So -- what did happen to Panix?

Steven_Bellovin · January 25, 2006, 8:04pm

It's now been 2.5 business days since Panix was taken out. Do we know
what the root cause was? It's hard to engineer a solution until we
know what the problem was.

--Steven M. Bellovin, http://www.cs.columbia.edu/~smb

william_at_elan.net · January 25, 2006, 8:07pm

Is it really that hard to engineer this solution? We do have several of them proposed (SBGP, soBGP, etc) and new WG is likely to be formed soon
within IETF to finally work it out.

Pekka_Savola · January 26, 2006, 5:54am

It'd be darn difficult to engineer a solution that would end up being deployed in any reasonable time if we don't know the requirements first. Yes, there's a draft -- draft-ietf-rpsec-bgpsecrec-03.txt -- but it has been woefully lacking on the operator & deployment requirements. More people should participate in the effort.

Valdis_Kletnieks · January 26, 2006, 6:22am

Fortunately, when we know the requirements and engineer a solution, deployment
is straightforward. RFC2827, for example, has a stellar deployment record.

In other words - what is the business case for deploying this proposed
solution? I may be able to get things deployed at $WORK by arguing that
it's The Right Thing To Do, but at most shops an ROI calculation needs
to be attached to get movement....

Pekka_Savola · January 26, 2006, 6:34am

Exactly.
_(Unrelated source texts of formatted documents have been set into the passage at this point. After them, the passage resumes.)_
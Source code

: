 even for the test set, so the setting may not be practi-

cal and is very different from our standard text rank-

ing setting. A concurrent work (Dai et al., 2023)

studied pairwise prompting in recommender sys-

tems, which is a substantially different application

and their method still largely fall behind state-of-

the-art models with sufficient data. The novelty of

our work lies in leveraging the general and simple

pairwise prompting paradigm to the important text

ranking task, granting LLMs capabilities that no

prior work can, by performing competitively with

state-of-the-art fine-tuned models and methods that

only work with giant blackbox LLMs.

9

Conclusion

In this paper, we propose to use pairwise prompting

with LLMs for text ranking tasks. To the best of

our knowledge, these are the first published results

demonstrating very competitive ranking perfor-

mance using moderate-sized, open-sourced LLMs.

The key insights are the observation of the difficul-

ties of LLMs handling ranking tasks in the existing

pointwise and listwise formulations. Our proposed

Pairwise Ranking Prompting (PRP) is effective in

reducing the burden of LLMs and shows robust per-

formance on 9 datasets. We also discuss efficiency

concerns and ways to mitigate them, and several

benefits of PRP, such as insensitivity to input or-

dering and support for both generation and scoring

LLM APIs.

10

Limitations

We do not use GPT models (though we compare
If $OTHER_FOLKS don't deploy it, cases like Panix may not really be avoided.

I think that's what folks proposing perfect -- but practically undeployable -- security solutions are missing.

Steven_Bellovin · January 26, 2006, 6:44am

That is, of course, why I asked the question -- I'm trying to
understand the actual failure modes and feasible fixes. I agree that
many of the solutions proposed thus far are hard to deploy; some
colleagues and I are working on variants that we think are deployable.
But we need data first.

--Steven M. Bellovin, http://www.cs.columbia.edu/~smb

Dan_Golding · January 26, 2006, 3:29pm

In terms of the larger question....

ConEd Communications was recently acquired by RCN. I'm not sure if the
transaction has formally closed. I suspect there are serious transition
issues occurring. "Financial Stability", "Employee Churn", and "Ownership"
are, unfortunately, tough things to factor into BGP algorithms.

http://investor.rcn.com/ReleaseDetail.cfm?ReleaseID=181194

Internet access has always been a sideline for CEC - they are more of a
provider of transport, and their customers have included some very well
known entities in the NY metro area.

Perhaps someone from RCN would care to comment?

- Dan

Matt_Buford · January 26, 2006, 6:14pm

I have no idea if this is really related, but the issue was the same weekend that ConEd had major network maintenance going on. My ConEd service was down (NYC area) for the entire weekend (about 60 hours) during their planned maintenance window to convert their network to MPLS. I saw their maintenance notice and noticed that the window lasted multiple days. I expected the link to go down - but I never imagined they meant it would stay down for the entire maintenance window.

So, I'm speculating that even if there weren't organization issues their engineers were probably very busy and distracted by the major technical changes going on.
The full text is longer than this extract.